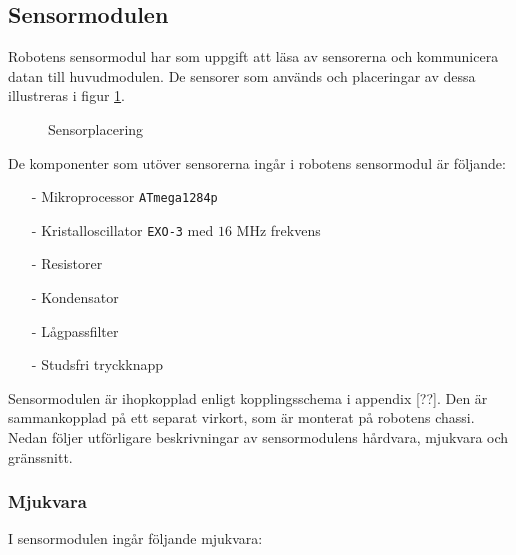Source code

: \documentclass[11pt]{article}
\begin{document}
\begin{flushleft}
\subsection{Sensormodulen}
Robotens sensormodul har som uppgift att läsa av sensorerna och kommunicera datan till huvudmodulen. De sensorer som används och placeringar av dessa illustreras i figur \ref{sensors}.
\newline

\begin{figure}[htbp]
\centering
\noindent\resizebox{.8\textwidth}{!}{
		}
	\caption{Sensorplacering \label{sensors}}
\end{figure}

De komponenter som utöver sensorerna ingår i robotens sensormodul är följande:
\begin{itemize}
  \item[-] Mikroprocessor \verb+ATmega1284p+
  \item[-] Kristalloscillator \verb+EXO-3+ med $16$ MHz frekvens
  \item[-] Resistorer
  \item[-] Kondensator
  \item[-] Lågpassfilter
  \item[-] Studsfri tryckknapp
\end{itemize}

Sensormodulen är ihopkopplad enligt kopplingsschema i appendix [??]. Den är sammankopplad på ett separat virkort, som är monterat på robotens chassi. Nedan följer utförligare beskrivningar av sensormodulens hårdvara, mjukvara och gränssnitt.

\subsubsection{Mjukvara}
I sensormodulen ingår följande mjukvara: 


\end{flushleft}
\end{document}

Your objective:
Output, exactly and with no other text, the line that contains "Sensormodulen är ihopkopplad" and all lines from there to the end of the records.

Written response:
Sensormodulen är ihopkopplad enligt kopplingsschema i appendix [??]. Den är sammankopplad på ett separat virkort, som är monterat på robotens chassi. Nedan följer utförligare beskrivningar av sensormodulens hårdvara, mjukvara och gränssnitt.

\subsubsection{Mjukvara}
I sensormodulen ingår följande mjukvara: 


\end{flushleft}
\end{document}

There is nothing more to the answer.